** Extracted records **
• • • • •

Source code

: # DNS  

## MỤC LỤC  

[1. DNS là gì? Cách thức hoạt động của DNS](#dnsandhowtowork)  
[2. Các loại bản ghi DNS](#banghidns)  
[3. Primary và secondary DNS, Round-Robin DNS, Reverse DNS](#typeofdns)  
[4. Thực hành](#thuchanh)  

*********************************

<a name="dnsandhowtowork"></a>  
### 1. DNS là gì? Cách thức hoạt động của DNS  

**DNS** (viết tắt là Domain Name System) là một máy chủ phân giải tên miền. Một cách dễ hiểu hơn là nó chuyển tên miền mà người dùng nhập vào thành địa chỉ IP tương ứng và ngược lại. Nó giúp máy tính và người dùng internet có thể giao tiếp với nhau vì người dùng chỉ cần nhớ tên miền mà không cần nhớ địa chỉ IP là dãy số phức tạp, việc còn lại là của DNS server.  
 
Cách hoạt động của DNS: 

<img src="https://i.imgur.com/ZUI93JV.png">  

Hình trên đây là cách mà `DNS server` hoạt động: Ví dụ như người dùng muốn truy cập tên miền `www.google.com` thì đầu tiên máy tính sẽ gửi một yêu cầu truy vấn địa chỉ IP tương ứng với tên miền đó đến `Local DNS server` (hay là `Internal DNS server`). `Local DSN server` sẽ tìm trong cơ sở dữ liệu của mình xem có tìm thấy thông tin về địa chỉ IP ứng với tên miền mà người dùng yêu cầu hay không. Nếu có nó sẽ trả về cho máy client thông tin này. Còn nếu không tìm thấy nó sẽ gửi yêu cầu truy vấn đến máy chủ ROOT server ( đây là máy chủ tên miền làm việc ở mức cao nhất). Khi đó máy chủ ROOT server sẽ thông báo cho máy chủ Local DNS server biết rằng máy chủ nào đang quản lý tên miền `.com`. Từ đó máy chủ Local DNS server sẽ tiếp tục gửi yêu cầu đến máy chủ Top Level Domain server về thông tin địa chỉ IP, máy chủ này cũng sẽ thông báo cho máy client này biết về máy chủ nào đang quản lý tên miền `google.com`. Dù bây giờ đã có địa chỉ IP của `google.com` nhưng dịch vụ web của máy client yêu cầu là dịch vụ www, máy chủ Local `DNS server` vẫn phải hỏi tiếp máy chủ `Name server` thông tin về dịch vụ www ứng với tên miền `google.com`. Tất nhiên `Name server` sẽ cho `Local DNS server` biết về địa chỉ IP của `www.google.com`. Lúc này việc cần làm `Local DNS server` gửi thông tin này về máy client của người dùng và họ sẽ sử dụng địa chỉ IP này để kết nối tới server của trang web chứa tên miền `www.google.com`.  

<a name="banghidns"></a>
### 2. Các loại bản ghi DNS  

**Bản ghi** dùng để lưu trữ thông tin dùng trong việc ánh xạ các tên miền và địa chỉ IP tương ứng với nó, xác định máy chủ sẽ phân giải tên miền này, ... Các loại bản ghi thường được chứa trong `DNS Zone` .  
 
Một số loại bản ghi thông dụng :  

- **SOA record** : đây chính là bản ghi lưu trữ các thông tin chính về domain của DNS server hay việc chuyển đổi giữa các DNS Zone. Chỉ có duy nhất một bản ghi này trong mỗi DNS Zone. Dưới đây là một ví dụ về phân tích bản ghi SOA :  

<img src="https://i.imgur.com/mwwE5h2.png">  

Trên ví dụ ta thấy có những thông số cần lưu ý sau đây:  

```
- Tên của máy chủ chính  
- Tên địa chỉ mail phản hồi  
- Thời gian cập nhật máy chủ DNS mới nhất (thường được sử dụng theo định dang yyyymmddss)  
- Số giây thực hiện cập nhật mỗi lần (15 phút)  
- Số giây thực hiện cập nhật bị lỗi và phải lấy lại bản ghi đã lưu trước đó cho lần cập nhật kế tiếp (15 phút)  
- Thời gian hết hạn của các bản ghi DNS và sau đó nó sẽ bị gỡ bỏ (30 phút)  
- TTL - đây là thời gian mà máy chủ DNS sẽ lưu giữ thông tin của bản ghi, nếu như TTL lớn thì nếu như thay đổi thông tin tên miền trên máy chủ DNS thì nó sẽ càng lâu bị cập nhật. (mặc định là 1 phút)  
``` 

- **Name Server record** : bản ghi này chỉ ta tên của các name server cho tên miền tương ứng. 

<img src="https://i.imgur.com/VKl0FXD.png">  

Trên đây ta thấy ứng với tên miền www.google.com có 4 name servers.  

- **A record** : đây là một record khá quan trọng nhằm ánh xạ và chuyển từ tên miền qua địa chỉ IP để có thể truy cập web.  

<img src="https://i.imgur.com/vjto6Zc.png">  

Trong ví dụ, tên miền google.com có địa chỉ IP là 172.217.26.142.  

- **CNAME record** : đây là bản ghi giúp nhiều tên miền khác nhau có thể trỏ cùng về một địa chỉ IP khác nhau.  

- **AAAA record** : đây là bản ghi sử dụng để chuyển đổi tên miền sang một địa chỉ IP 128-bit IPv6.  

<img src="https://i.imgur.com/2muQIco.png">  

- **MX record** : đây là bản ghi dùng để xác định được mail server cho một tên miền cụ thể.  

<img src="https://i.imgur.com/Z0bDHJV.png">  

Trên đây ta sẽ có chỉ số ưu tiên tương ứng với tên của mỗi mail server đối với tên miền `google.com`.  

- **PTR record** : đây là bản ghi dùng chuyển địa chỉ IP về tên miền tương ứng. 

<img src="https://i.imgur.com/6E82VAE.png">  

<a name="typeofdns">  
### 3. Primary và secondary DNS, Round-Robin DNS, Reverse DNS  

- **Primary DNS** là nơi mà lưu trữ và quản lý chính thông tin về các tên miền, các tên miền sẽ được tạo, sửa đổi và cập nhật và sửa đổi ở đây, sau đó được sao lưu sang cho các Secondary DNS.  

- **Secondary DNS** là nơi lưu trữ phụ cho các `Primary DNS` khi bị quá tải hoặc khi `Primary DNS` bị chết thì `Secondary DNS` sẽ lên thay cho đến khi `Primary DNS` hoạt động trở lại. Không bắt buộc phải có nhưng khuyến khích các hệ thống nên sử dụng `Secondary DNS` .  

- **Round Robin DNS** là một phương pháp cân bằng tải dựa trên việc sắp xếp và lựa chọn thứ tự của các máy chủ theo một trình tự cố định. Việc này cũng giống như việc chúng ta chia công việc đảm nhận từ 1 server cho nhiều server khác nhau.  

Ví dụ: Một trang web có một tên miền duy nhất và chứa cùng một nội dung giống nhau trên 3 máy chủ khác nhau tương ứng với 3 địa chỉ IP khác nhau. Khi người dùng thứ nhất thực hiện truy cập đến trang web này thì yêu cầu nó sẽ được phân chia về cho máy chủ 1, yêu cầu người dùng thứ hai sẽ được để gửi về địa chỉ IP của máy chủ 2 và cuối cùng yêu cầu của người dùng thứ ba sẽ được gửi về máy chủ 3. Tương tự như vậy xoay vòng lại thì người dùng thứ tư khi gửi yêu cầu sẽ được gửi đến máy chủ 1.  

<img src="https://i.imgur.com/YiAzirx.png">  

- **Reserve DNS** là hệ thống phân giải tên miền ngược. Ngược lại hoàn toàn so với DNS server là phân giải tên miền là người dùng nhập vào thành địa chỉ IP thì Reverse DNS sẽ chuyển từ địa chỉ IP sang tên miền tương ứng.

• • • • •

** AIM OF THE TASK **
What is needed is every line of the records that contains the word "định".

** EXERCISE OUTPUT **
**Bản ghi** dùng để lưu trữ thông tin dùng trong việc ánh xạ các tên miền và địa chỉ IP tương ứng với nó, xác định máy chủ sẽ phân giải tên miền này, ... Các loại bản ghi thường được chứa trong `DNS Zone` .  
- Thời gian cập nhật máy chủ DNS mới nhất (thường được sử dụng theo định dang yyyymmddss)  
- TTL - đây là thời gian mà máy chủ DNS sẽ lưu giữ thông tin của bản ghi, nếu như TTL lớn thì nếu như thay đổi thông tin tên miền trên máy chủ DNS thì nó sẽ càng lâu bị cập nhật. (mặc định là 1 phút)  
- **MX record** : đây là bản ghi dùng để xác định được mail server cho một tên miền cụ thể.  
- **Round Robin DNS** là một phương pháp cân bằng tải dựa trên việc sắp xếp và lựa chọn thứ tự của các máy chủ theo một trình tự cố định. Việc này cũng giống như việc chúng ta chia công việc đảm nhận từ 1 server cho nhiều server khác nhau.  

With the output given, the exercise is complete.